This is Part 2 of my Serverless Webhooks post. You can find Part 1 here.

In this continuation of the Serverless Webhooks design using AWS Lambda, we will look at processing the ingested data using containers. Lambda as a function is good to accept the data payload but if the data requires some heavy computation for instance, a running process on a container would be a better and more practical approach.

Architecture

architecture-container

In the above diagram, we enhanced the architecture to do the data processing via container (see the blue arrows). Instead of the Lambda function directly storing to DynamoDB, it can send the data or the data id to a message queue like AWS SQS. The application poc-data-processor running on the ECS container regularly polls the SQS poc-data-feed-queue for new messages and process the incoming data before storing to the DynamoDb table.

For Part 2, we will focus on the SQS and how to set it up with our Lambda function.

SQS setup

Linking the Lambda function to the data processor on the ECS container requires an integration service like SQS. The SQS queue will asynchronously accept the incoming data, hold it until the container app can process it. In this way, the Lambda function can terminate immediately and need not wait for the entire data processing to complete.

Remember that AWS Lambda functions are charged by the running time, so it is best to not use it for long-running processes like heavy data analysis and calculations.

Creating the queue is straight-forward. Just go to AWS Simple Queue Service and choose the Standard Queue type. Enter the queue name as poc-data-feed-queue.

aws-sqs

Update the Lambda function to send the data to the new queue

Update the Lambda function poc-data-feed-handler created in Part 1.

To keep the previous Lambda function version, in the Action section of the Lambda in the AWS console, click on Publish new version.

Add another boto client for SQS.

boto3.client('sqs')

Get the queue url of the newly created SQS queue. This is required by the boto client when sending the message. It will look something like https://sqs.yourregion.amazonaws.com/youraccount/poc-data-feed-queue.

Below is the updated Python script that sends the data to the SQS queue. The function to invoke is send_message where the parameters queue url, message attributes and message body are passed.

import json
import boto3
import uuid

def lambda_handler(event, context):
    request = json.loads(event['body'])
    txn_id = uuid.uuid4()
    
    item = {
        'uuid': {'S': str(txn_id)},
        'name': {'S': request['name']},
        'age': {'N': str(request['age'])},
        'emailId': {'S': str(request['emailId'])},
        'referralId': {'S': str(request['referralId'])},
        'status': {'S': "PENDING"}
    }
    
    dynamodb = boto3.client('dynamodb')
    dynamodb.put_item(TableName='poc_data_feed', Item=item)

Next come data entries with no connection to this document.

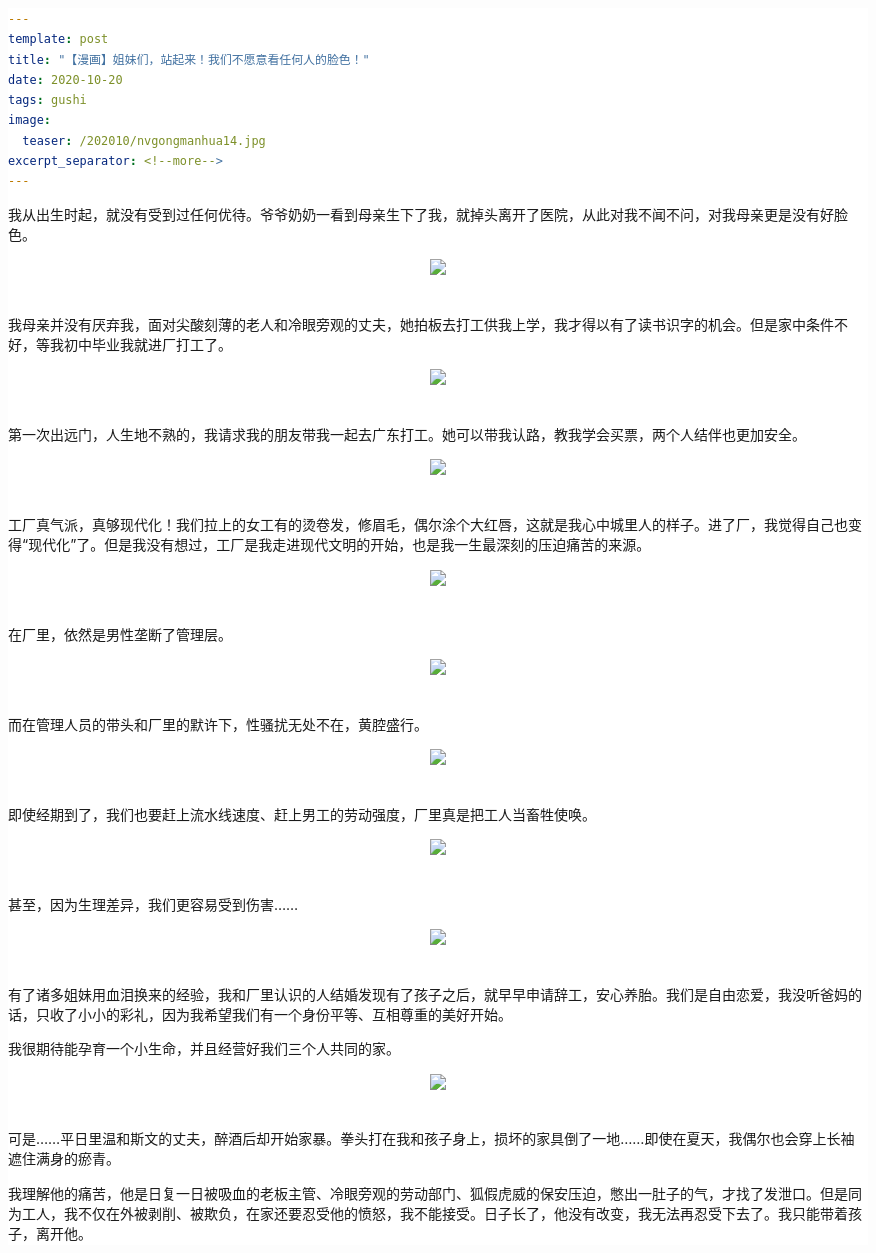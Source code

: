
 ```yaml
---
template: post
title: "【漫画】姐妹们，站起来！我们不愿意看任何人的脸色！"
date: 2020-10-20
tags: gushi
image:
  teaser: /202010/nvgongmanhua14.jpg
excerpt_separator: <!--more-->
---
```


我从出生时起，就没有受到过任何优待。爷爷奶奶一看到母亲生下了我，就掉头离开了医院，从此对我不闻不问，对我母亲更是没有好脸色。

<div style="text-align:center;color:grey"><img src="/images/202010/nvgongmanhua1.jpg" width="98%"></div><br>

我母亲并没有厌弃我，面对尖酸刻薄的老人和冷眼旁观的丈夫，她拍板去打工供我上学，我才得以有了读书识字的机会。但是家中条件不好，等我初中毕业我就进厂打工了。

<div style="text-align:center;color:grey"><img src="/images/202010/nvgongmanhua2.jpg" width="98%"></div><br>

第一次出远门，人生地不熟的，我请求我的朋友带我一起去广东打工。她可以带我认路，教我学会买票，两个人结伴也更加安全。

<div style="text-align:center;color:grey"><img src="/images/202010/nvgongmanhua3.jpg" width="98%"></div><br>

工厂真气派，真够现代化！我们拉上的女工有的烫卷发，修眉毛，偶尔涂个大红唇，这就是我心中城里人的样子。进了厂，我觉得自己也变得“现代化”了。但是我没有想过，工厂是我走进现代文明的开始，也是我一生最深刻的压迫痛苦的来源。

<div style="text-align:center;color:grey"><img src="/images/202010/nvgongmanhua4.jpg" width="98%"></div><br>

在厂里，依然是男性垄断了管理层。

<div style="text-align:center;color:grey"><img src="/images/202010/nvgongmanhua5.jpg" width="98%"></div><br>

而在管理人员的带头和厂里的默许下，性骚扰无处不在，黄腔盛行。

<div style="text-align:center;color:grey"><img src="/images/202010/nvgongmanhua6.jpg" width="98%"></div><br>

即使经期到了，我们也要赶上流水线速度、赶上男工的劳动强度，厂里真是把工人当畜牲使唤。

<div style="text-align:center;color:grey"><img src="/images/202010/nvgongmanhua7.jpg" width="98%"></div><br>

甚至，因为生理差异，我们更容易受到伤害……

<div style="text-align:center;color:grey"><img src="/images/202010/nvgongmanhua8.jpg" width="98%"></div><br>

有了诸多姐妹用血泪换来的经验，我和厂里认识的人结婚发现有了孩子之后，就早早申请辞工，安心养胎。我们是自由恋爱，我没听爸妈的话，只收了小小的彩礼，因为我希望我们有一个身份平等、互相尊重的美好开始。

我很期待能孕育一个小生命，并且经营好我们三个人共同的家。

<div style="text-align:center;color:grey"><img src="/images/202010/nvgongmanhua9.jpg" width="98%"></div><br>

可是……平日里温和斯文的丈夫，醉酒后却开始家暴。拳头打在我和孩子身上，损坏的家具倒了一地……即使在夏天，我偶尔也会穿上长袖遮住满身的瘀青。

我理解他的痛苦，他是日复一日被吸血的老板主管、冷眼旁观的劳动部门、狐假虎威的保安压迫，憋出一肚子的气，才找了发泄口。但是同为工人，我不仅在外被剥削、被欺负，在家还要忍受他的愤怒，我不能接受。日子长了，他没有改变，我无法再忍受下去了。我只能带着孩子，离开他。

    referral_id = request['referralId']
    sqs = boto3.client('sqs')
    queue_url = 'https://sqs.yourregion.amazonaws.com/youraccount/poc-data-feed-queue'
    response = sqs.send_message(
        QueueUrl = queue_url,
        MessageAttributes = {
            'name': {
                'DataType': 'String',
                'StringValue': request['name']
            }        
        },
        MessageBody = str(txn_id)
    )

    return {
        'statusCode': 200,
        'body': json.dumps({
            "txnId": str(txn_id),            
            "message": "Data received."
        })
    }

One thing to take note, we are only passing the txn_id to the SQS queue and not the entire data payload. The Lambda function still stores the raw data payload direct to the DynamoDB table and just pass a unique id like the txn_id to the queue. This is usually the case when the payload is large and it needs to persist the data first. It’s also not practical to store the entire payload to the queue. It is up to the processor to pick the entire data from the DynamoDB table based on the the txn_id it got from the queue.

Before testing the function, make sure to add the SQS policy so that the Lambda function can access the SQS queue. For simplicity since this is just a PoC, we will use the managed policy AmazonSQSFullAccess and give our Lambda function full access.

sqs-policy

Test the Lambda and SQS connectivity

Using the same request format we used in Part 1, trigger a request to the Lambda via the API Gateway. Refer to the sample Postman request and response below.

postman-sqs

Let’s verify if the message is passed to the SQS queue. Open the queue in the AWS console and poll for messages. You will see the newly passed data in the SQS with the message body as the txn_id.

sqs-poll-message

Our Lambda function can now store data to both DynamoDB and SQS queue where the message in the SQS queue is waiting to be consumed by the processor container.

In the next part, we will show how to build the data processor application using Spring and consume the SQS message.